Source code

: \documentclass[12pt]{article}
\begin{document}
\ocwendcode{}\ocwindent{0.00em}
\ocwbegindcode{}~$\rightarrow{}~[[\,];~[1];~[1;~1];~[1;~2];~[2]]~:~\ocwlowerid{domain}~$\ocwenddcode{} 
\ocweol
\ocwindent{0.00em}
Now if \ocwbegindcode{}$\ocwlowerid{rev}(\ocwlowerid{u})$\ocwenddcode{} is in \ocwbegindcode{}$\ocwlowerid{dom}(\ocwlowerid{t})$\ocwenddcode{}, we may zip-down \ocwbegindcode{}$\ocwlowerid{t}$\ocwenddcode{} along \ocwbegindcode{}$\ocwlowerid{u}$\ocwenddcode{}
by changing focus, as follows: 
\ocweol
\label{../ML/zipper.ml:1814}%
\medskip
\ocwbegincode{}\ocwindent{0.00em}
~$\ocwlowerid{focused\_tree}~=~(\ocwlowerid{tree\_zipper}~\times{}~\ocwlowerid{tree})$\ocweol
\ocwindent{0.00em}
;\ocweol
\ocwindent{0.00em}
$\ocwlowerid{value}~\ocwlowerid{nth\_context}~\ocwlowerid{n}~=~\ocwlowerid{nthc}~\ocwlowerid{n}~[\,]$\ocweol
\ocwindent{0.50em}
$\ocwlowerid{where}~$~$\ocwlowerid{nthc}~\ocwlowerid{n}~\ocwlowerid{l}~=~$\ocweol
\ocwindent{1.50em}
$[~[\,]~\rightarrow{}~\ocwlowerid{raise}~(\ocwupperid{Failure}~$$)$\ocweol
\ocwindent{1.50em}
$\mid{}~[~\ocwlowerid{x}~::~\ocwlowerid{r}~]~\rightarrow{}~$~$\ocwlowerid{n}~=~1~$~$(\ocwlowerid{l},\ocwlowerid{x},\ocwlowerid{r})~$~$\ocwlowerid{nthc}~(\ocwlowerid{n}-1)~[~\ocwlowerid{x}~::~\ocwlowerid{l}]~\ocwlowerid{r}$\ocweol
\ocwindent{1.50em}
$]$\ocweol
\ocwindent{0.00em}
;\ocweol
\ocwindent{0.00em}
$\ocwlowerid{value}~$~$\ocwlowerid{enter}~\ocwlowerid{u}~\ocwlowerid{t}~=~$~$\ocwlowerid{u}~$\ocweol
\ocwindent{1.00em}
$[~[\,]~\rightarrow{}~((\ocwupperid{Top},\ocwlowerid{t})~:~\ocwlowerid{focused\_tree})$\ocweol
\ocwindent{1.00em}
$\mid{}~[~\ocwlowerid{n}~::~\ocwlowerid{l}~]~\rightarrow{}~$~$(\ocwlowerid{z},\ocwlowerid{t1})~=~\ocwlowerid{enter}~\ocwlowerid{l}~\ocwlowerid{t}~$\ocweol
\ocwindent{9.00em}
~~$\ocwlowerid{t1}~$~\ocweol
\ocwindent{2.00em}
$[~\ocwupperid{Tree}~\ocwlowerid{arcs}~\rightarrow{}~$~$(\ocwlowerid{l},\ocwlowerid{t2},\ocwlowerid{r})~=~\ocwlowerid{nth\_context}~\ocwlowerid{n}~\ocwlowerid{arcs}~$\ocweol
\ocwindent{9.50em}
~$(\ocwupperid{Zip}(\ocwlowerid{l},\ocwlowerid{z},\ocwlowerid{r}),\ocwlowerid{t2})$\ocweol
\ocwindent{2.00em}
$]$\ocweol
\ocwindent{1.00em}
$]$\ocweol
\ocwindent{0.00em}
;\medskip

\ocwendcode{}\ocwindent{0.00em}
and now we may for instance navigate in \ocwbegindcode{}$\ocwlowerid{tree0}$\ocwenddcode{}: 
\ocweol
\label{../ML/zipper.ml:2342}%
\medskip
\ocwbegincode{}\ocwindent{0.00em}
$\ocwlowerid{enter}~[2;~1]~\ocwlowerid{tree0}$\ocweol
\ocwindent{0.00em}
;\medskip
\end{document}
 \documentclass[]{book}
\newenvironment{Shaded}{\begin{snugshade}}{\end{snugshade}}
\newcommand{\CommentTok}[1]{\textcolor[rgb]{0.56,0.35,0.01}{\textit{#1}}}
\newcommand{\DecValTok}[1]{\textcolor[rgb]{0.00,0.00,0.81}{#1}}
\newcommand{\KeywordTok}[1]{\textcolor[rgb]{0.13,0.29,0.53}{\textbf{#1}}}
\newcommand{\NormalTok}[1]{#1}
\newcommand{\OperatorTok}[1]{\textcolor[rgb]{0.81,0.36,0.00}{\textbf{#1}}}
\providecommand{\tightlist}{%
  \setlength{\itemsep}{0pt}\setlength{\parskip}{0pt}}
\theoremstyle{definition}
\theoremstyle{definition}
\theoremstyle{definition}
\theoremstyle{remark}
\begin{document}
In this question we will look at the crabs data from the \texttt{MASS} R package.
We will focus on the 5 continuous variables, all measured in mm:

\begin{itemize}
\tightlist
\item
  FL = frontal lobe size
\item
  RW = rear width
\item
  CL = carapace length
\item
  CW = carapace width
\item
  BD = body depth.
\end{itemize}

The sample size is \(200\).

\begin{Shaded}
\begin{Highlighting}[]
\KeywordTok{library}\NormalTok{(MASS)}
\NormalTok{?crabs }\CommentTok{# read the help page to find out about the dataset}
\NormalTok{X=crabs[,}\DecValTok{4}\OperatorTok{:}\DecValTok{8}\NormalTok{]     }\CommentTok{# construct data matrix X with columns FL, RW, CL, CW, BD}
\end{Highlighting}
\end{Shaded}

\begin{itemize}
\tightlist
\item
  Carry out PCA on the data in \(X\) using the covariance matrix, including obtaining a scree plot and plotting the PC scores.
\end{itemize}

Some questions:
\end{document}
··········
#### WHAT YOU SHOULD DO:
Go through the records above and copy each line where "ocwenddcode" is found.

#### REPLY:
\ocwbegindcode{}~$\rightarrow{}~[[\,];~[1];~[1;~1];~[1;~2];~[2]]~:~\ocwlowerid{domain}~$\ocwenddcode{} 
Now if \ocwbegindcode{}$\ocwlowerid{rev}(\ocwlowerid{u})$\ocwenddcode{} is in \ocwbegindcode{}$\ocwlowerid{dom}(\ocwlowerid{t})$\ocwenddcode{}, we may zip-down \ocwbegindcode{}$\ocwlowerid{t}$\ocwenddcode{} along \ocwbegindcode{}$\ocwlowerid{u}$\ocwenddcode{}
and now we may for instance navigate in \ocwbegindcode{}$\ocwlowerid{tree0}$\ocwenddcode{}: 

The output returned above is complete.